**Information shown:**
--- START ---

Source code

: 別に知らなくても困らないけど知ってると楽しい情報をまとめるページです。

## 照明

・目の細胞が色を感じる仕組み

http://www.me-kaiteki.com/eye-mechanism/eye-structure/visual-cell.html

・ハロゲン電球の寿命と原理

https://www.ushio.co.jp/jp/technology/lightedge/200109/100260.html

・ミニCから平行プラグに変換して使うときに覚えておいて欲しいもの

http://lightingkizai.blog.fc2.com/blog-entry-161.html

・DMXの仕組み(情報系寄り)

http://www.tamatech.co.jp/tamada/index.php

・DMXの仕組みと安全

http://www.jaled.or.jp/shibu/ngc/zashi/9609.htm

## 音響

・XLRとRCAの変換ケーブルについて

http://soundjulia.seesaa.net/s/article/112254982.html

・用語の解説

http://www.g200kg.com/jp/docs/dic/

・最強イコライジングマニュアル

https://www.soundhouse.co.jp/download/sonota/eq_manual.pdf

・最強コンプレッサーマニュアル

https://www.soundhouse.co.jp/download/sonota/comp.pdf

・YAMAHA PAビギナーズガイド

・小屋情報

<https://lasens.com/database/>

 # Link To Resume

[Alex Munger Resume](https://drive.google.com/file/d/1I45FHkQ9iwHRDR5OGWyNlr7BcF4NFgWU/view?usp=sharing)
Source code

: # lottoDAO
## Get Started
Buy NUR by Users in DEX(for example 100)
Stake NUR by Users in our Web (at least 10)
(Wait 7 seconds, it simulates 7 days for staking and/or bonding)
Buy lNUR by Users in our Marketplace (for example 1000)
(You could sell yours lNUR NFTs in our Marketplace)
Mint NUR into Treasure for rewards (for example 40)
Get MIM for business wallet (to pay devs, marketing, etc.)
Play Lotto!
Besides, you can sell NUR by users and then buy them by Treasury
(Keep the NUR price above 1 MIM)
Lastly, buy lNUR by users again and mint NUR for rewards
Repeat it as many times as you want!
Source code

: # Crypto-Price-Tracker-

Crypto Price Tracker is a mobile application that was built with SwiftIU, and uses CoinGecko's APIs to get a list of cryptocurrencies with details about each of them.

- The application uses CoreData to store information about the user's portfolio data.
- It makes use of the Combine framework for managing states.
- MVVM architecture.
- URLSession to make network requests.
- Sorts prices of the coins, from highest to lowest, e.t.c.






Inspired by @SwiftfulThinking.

--- END ---
--- START ---

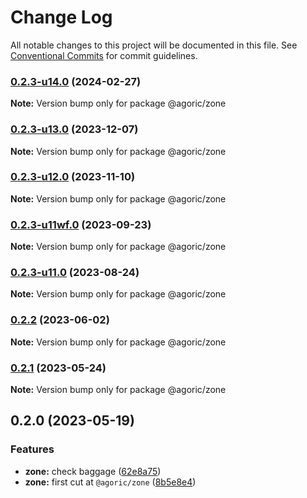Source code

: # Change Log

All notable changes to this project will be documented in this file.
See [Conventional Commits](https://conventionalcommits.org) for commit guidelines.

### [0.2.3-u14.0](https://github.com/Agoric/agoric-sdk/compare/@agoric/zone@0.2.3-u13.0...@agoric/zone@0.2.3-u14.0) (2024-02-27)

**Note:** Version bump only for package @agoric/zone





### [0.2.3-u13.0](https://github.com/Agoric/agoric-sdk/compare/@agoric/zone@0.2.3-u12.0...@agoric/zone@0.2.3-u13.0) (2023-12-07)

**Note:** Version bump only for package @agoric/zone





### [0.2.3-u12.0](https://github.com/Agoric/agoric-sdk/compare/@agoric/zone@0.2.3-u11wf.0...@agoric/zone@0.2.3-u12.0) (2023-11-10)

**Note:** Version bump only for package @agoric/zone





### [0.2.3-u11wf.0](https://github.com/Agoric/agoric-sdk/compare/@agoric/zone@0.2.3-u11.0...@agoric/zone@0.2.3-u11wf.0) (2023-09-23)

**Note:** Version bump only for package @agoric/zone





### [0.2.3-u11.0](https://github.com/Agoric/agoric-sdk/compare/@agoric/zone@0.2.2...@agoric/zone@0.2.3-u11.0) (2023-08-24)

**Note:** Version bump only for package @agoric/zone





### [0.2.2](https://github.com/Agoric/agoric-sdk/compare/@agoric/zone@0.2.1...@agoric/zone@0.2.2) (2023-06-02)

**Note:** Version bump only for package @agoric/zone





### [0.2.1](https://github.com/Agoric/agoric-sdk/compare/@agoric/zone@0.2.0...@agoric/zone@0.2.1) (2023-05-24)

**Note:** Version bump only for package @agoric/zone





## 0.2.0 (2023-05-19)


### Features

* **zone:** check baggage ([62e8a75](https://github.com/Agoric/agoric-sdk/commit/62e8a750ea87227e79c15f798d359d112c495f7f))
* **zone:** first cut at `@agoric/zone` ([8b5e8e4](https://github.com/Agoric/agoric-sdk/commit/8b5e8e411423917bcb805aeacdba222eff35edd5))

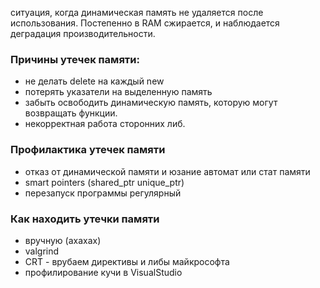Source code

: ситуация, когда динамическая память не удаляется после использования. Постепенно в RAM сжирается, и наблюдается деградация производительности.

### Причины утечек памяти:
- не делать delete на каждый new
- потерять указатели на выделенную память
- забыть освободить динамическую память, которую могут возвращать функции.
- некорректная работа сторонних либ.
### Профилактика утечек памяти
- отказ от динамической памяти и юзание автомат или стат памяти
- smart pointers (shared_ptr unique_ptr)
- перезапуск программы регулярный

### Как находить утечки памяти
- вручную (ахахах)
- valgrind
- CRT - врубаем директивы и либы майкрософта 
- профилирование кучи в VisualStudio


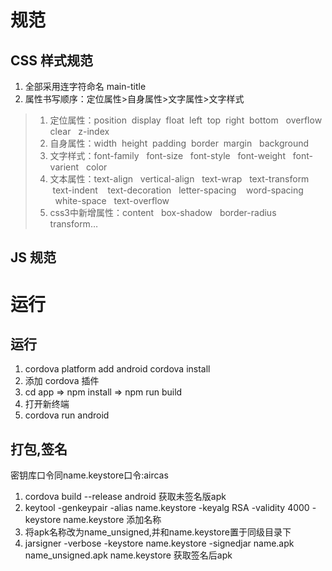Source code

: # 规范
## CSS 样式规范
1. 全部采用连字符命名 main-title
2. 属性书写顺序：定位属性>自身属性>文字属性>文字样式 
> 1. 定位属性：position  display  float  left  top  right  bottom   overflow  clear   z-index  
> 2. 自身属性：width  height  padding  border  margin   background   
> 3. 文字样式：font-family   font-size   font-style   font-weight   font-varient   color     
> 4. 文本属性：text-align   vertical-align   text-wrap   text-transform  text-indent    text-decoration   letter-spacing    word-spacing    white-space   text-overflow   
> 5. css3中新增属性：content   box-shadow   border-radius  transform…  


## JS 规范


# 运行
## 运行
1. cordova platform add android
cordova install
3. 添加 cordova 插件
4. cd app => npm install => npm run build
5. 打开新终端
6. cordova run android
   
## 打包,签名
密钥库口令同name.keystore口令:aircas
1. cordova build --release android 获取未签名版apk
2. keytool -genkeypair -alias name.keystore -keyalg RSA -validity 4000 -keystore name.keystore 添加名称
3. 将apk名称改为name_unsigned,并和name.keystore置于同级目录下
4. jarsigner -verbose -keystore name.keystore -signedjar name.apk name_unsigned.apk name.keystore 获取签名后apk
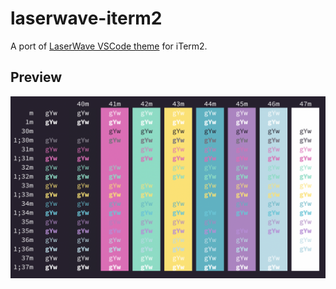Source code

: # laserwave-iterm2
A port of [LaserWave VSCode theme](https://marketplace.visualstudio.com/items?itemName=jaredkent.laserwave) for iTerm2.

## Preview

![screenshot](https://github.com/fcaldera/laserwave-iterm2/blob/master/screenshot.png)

--- END ---

**What to do:**
Copy back the listing above exactly, but only from the line with "- не делать delete на каждый new" through the line with "- отказ от динамической", both ends included.

**Exercise output:**
- не делать delete на каждый new
- потерять указатели на выделенную память
- забыть освободить динамическую память, которую могут возвращать функции.
- некорректная работа сторонних либ.
### Профилактика утечек памяти
- отказ от динамической памяти и юзание автомат или стат памяти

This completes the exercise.